To one side of the club are five-and-a-half floors of serviced and fully furnished office space, designed in a breezy modern style by architect ORMS. The building also features a conference hall and gymnasium in the basement, as well as a drop-in centre where visitors can carry out business for a few hours. A fifth-floor rotunda beneath the corner dome is immodestly billed by Wang as “the best meeting room in the City”.

Nexus targets foreign financial houses needing a presence in London, and membership of the club is offered separately from the serviced office space.

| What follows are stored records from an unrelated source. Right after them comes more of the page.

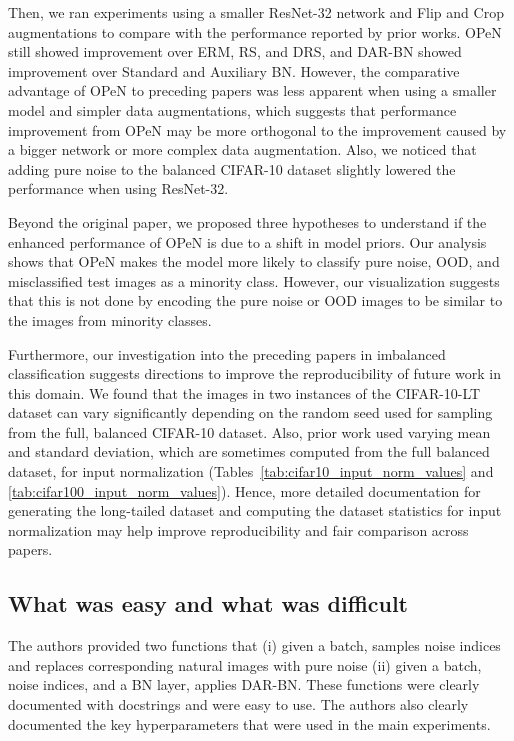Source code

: Then, we ran experiments using a smaller ResNet-32 network and Flip and Crop augmentations to compare with the performance reported by prior works. OPeN still showed improvement over ERM, RS, and DRS, and DAR-BN showed improvement over Standard and Auxiliary BN. However, the comparative advantage of OPeN to preceding papers was less apparent when using a smaller model and simpler data augmentations, which suggests that performance improvement from OPeN may be more orthogonal to the improvement caused by a bigger network or more complex data augmentation. Also, we noticed that adding pure noise to the balanced CIFAR-10 dataset slightly lowered the performance when using ResNet-32.

Beyond the original paper, we proposed three hypotheses to understand if the enhanced performance of OPeN is due to a shift in model priors. Our analysis shows that OPeN makes the model more likely to classify pure noise, OOD, and misclassified test images as a minority class. However, our visualization suggests that this is not done by encoding the pure noise or OOD images to be similar to the images from minority classes.

Furthermore, our investigation into the preceding papers in imbalanced classification suggests directions to improve the reproducibility of future work in this domain. We found that the images in two instances of the CIFAR-10-LT dataset can vary significantly depending on the random seed used for sampling from the full, balanced CIFAR-10 dataset. Also, prior work used varying mean and standard deviation, which are sometimes computed from the full balanced dataset, for input normalization (Tables~\ref{tab:cifar10_input_norm_values} and \ref{tab:cifar100_input_norm_values}). Hence, more detailed documentation for generating the long-tailed dataset and computing the dataset statistics for input normalization may help improve reproducibility and fair comparison across papers.

\subsection{What was easy and what was difficult}
The authors provided two functions that (i) given a batch, samples noise indices and replaces corresponding natural images with pure noise (ii) given a batch, noise indices, and a BN layer, applies DAR-BN. These functions were clearly documented with docstrings and were easy to use. The authors also clearly documented the key hyperparameters that were used in the main experiments.

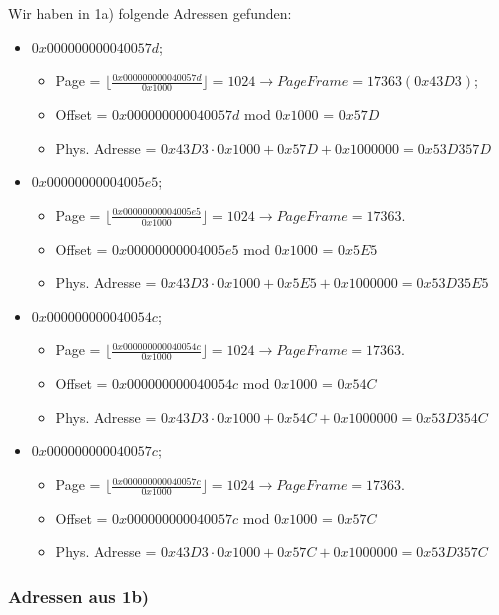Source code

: Wir haben in 1a) folgende Adressen gefunden: 
\begin{itemize}
\item $0x000000000040057d$; 
	\begin{itemize}
		\item Page = $\lfloor \frac{0x000000000040057d}{0x1000} \rfloor = 1024 \rightarrow PageFrame = 17363 (0x43D3)$;  
		\item Offset = $0x000000000040057d$ mod $0x1000$  = $0x57D$
		\item Phys. Adresse = $0x43D3 \cdot 0x1000 + 0x57D + 0x1000000 = 0x53D357D$
	\end{itemize}
\item $0x00000000004005e5$; 
	\begin{itemize}
		\item Page = $\lfloor \frac{0x00000000004005e5}{0x1000} \rfloor = 1024 \rightarrow PageFrame = 17363$.
		\item Offset = $0x00000000004005e5$ mod $0x1000$  = $0x5E5$
		\item Phys. Adresse = $0x43D3 \cdot 0x1000 + 0x5E5 + 0x1000000 = 0x53D35E5$
	\end{itemize}
\item $0x000000000040054c$;
	\begin{itemize}
		\item  Page = $\lfloor \frac{0x000000000040054c}{0x1000} \rfloor = 1024 \rightarrow PageFrame = 17363$.
		\item Offset = $0x000000000040054c$ mod $0x1000$  = $0x54C$
		\item Phys. Adresse = $0x43D3 \cdot 0x1000 + 0x54C + 0x1000000 = 0x53D354C$
	\end{itemize}
\item $0x000000000040057c$;
	\begin{itemize}
		\item Page =  $\lfloor \frac{0x000000000040057c}{0x1000} \rfloor = 1024 \rightarrow PageFrame = 17363$.
		\item Offset = $0x000000000040057c$ mod $0x1000$  = $0x57C$
		\item Phys. Adresse = $0x43D3 \cdot 0x1000 + 0x57C + 0x1000000= 0x53D357C$
	\end{itemize}
\end{itemize}

\subsubsection{Adressen aus 1b)}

From Victorian City bank to cyberoffice

Serviced office operator Nexus Estates Serviced office design features Gentleman’s cyberclub created in former grand banking hall Location City of London, facing the Bank of England Conversion team ORMS (architect), Laithwaite and Partners (structural engineer), Flack and Kurtz (services engineer), Davis Langdon & Everest (quantity surveyor), Faithdean (main contractor)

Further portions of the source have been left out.